Perubahan status dari bujangan ke pajangan, plus dari mahasiswa girang ke karyawan senang udah cukup mereduksi waktu bermain bola. Apalagi sebuah catatan statistik kampret berupa hasil medical check up resmi mengalienasi gue dari lapangan bola. Kolesterol gue tinggi, akibat terlalu larut dalam rangkaian tipuan hedonisme berupa makanan-makanan lezat.

Lebih sakit membaca ini daripada tidak menemukan nama gue di pengumuman UMPTN. Tidak bermain bola adalah situasi terburuk yang bisa gue bayangkan, daripada tidak punya payung saat hujan deras atau tidak punya pacar selama sekolah. Dan kini, udah 3 bulan lebih lamanya gue istirahat dari lapangan. 3 bulan tidak menyenangkan yang tidak ingin gue alami lagi.

Well, gue gak mau curhat sebenernya. Gue akan tambahin sedikit bobot dalam tulisan ini. David Conn, si jurnalis sport business pernah bilang dalam salah satu chapter di bukunya tentang lost generation of football yang terjadi di Inggris, yang notabene negara yang mendaulat diri sebagai penemu sepak bola.
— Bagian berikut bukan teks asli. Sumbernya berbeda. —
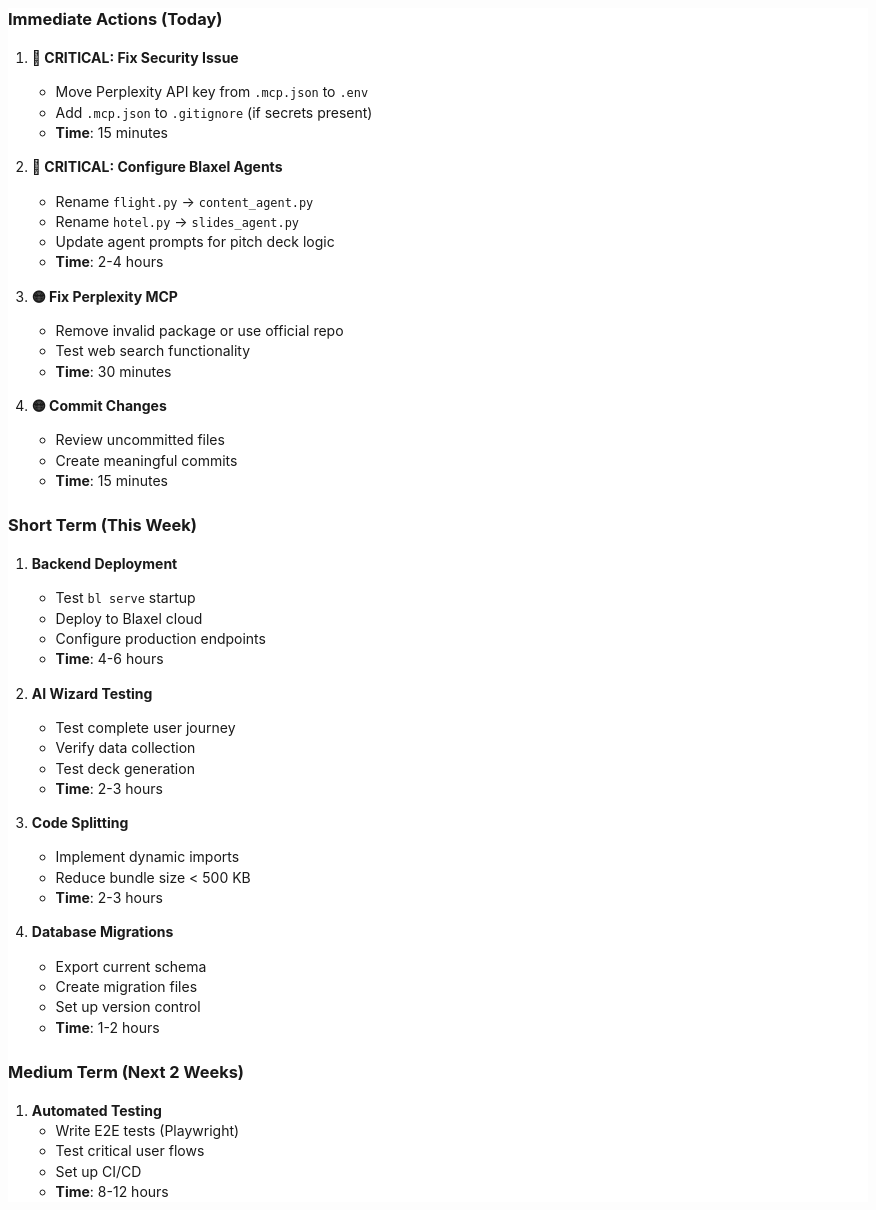 ### Immediate Actions (Today)

1. **🔴 CRITICAL: Fix Security Issue**
   - Move Perplexity API key from `.mcp.json` to `.env`
   - Add `.mcp.json` to `.gitignore` (if secrets present)
   - **Time**: 15 minutes

2. **🔴 CRITICAL: Configure Blaxel Agents**
   - Rename `flight.py` → `content_agent.py`
   - Rename `hotel.py` → `slides_agent.py`
   - Update agent prompts for pitch deck logic
   - **Time**: 2-4 hours

3. **🟡 Fix Perplexity MCP**
   - Remove invalid package or use official repo
   - Test web search functionality
   - **Time**: 30 minutes

4. **🟡 Commit Changes**
   - Review uncommitted files
   - Create meaningful commits
   - **Time**: 15 minutes

### Short Term (This Week)

1. **Backend Deployment**
   - Test `bl serve` startup
   - Deploy to Blaxel cloud
   - Configure production endpoints
   - **Time**: 4-6 hours

2. **AI Wizard Testing**
   - Test complete user journey
   - Verify data collection
   - Test deck generation
   - **Time**: 2-3 hours

3. **Code Splitting**
   - Implement dynamic imports
   - Reduce bundle size < 500 KB
   - **Time**: 2-3 hours

4. **Database Migrations**
   - Export current schema
   - Create migration files
   - Set up version control
   - **Time**: 1-2 hours

### Medium Term (Next 2 Weeks)

1. **Automated Testing**
   - Write E2E tests (Playwright)
   - Test critical user flows
   - Set up CI/CD
   - **Time**: 8-12 hours
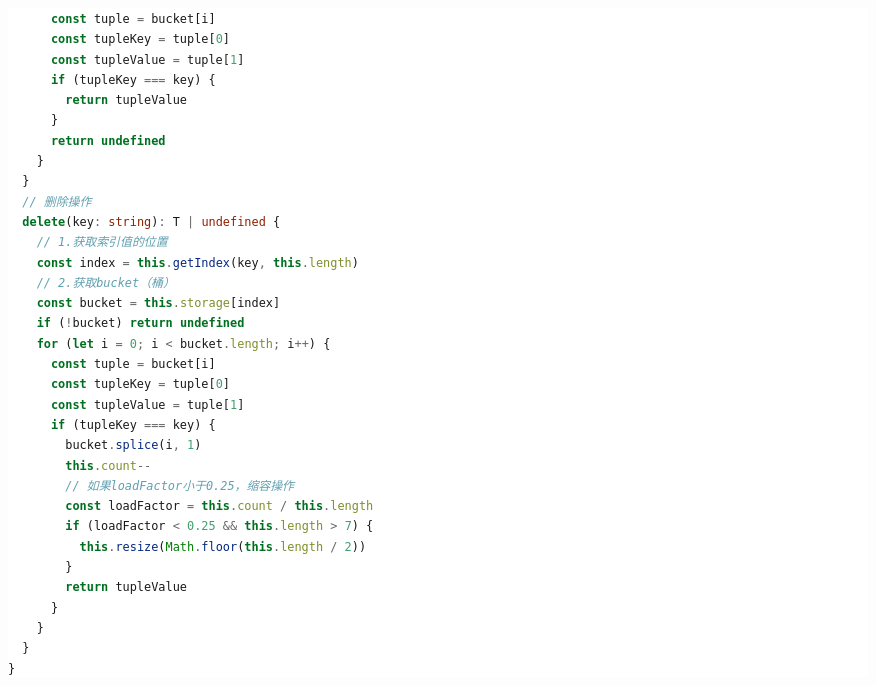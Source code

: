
 ```typescript
      const tuple = bucket[i]
      const tupleKey = tuple[0]
      const tupleValue = tuple[1]
      if (tupleKey === key) {
        return tupleValue
      }
      return undefined
    }
  }
  // 删除操作
  delete(key: string): T | undefined {
    // 1.获取索引值的位置
    const index = this.getIndex(key, this.length)
    // 2.获取bucket（桶）
    const bucket = this.storage[index]
    if (!bucket) return undefined
    for (let i = 0; i < bucket.length; i++) {
      const tuple = bucket[i]
      const tupleKey = tuple[0]
      const tupleValue = tuple[1]
      if (tupleKey === key) {
        bucket.splice(i, 1)
        this.count--
        // 如果loadFactor小于0.25，缩容操作
        const loadFactor = this.count / this.length
        if (loadFactor < 0.25 && this.length > 7) {
          this.resize(Math.floor(this.length / 2))
        }
        return tupleValue
      }
    }
  }
}
```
Conn bilang bahwa ciri paling kentara dari modernisasi sepak bola adalah di dunia penyiaran. Rupert Murdoch melalui Sky Sports yang menjadikan sepak bola sebagai tontonan berbayar telah mengubah paradigma orang-orang Inggris. Paradigma itu adalah menjadi penonton yang baik karena stasiun TV menayangkan tontonan bagus, yang sayang untuk dilewatkan. Tidak hanya siaran langsung, tapi juga highlight pertandingan dan analisa canggih dari para pundit berjas dan berdasi, tidak mau kalah necis dengan pengamat pasar modal ataupun pengacara. Tayangan sepak bola sudah dikemas sedemikian ruma sehingga para pemirsa termanjakan, dan uang berlangganan yang mereka keluarkan terasa tidak percuma. Ya terang saja, kalau sudah mengeluarkan uang untuk berlangganan, masak sih kita harus beranjak dari sofa sambil makan pizza dan minum berkaleng-kaleng soda atau bir? Ngapain juga capai-capai main bola di lapangan, mendingan nonton orang main aja di TV. Kebiasaan ini juga membawa dampak obesitas, yang akhirnya makin mengurangi produksi generasi sehat yang mampu menjadi pesepakbola.

Terdengar berlebihan? Fenomena ini kemudian berkembang lebih liar. Dari revolusi penyiaran, kemajuan sektor industri pada akhirnya membutuhkan terlalu banyak ruang untuk pembangunan kantor dan gedung mereka. Ruang publik tereduksi, lapangan bola dihabisi. Semakin sulit bermain bola jika lapangan rumput plastik yang tersedia memaksa kita merogoh kocek 300 ribu rupiah perjamnya, atau kira-kira seorang anak sekolah harus patungan 30 ribu rupiah untuk bermain bersama teman-temannya. Tidak heran, lebih banyak anak muda yang lebih memilih nongkrong di minimarket dengan modal 30 ribu perak itu, karena bisa mendapatkan seporsi junk food dan segelas sirop beku, plus bisa ngegodain cewek.

Balik lagi ke absennya gue dari lapangan. Well, sudah saatnya mengakhiri penderitaan ini. Gue harus segera kembali ke lapangan dan dapetin lagi hal-hal yang bisa bikin gue seneng. Jadi seorang pria beranak satu di usia boring 30an bukan berarti menghilang dari lapangan. Bagaimanapun juga, sepak bola lebih enak dimainkan daripada sekadar dibicarakan atau ditonton saja. Ayo main bola!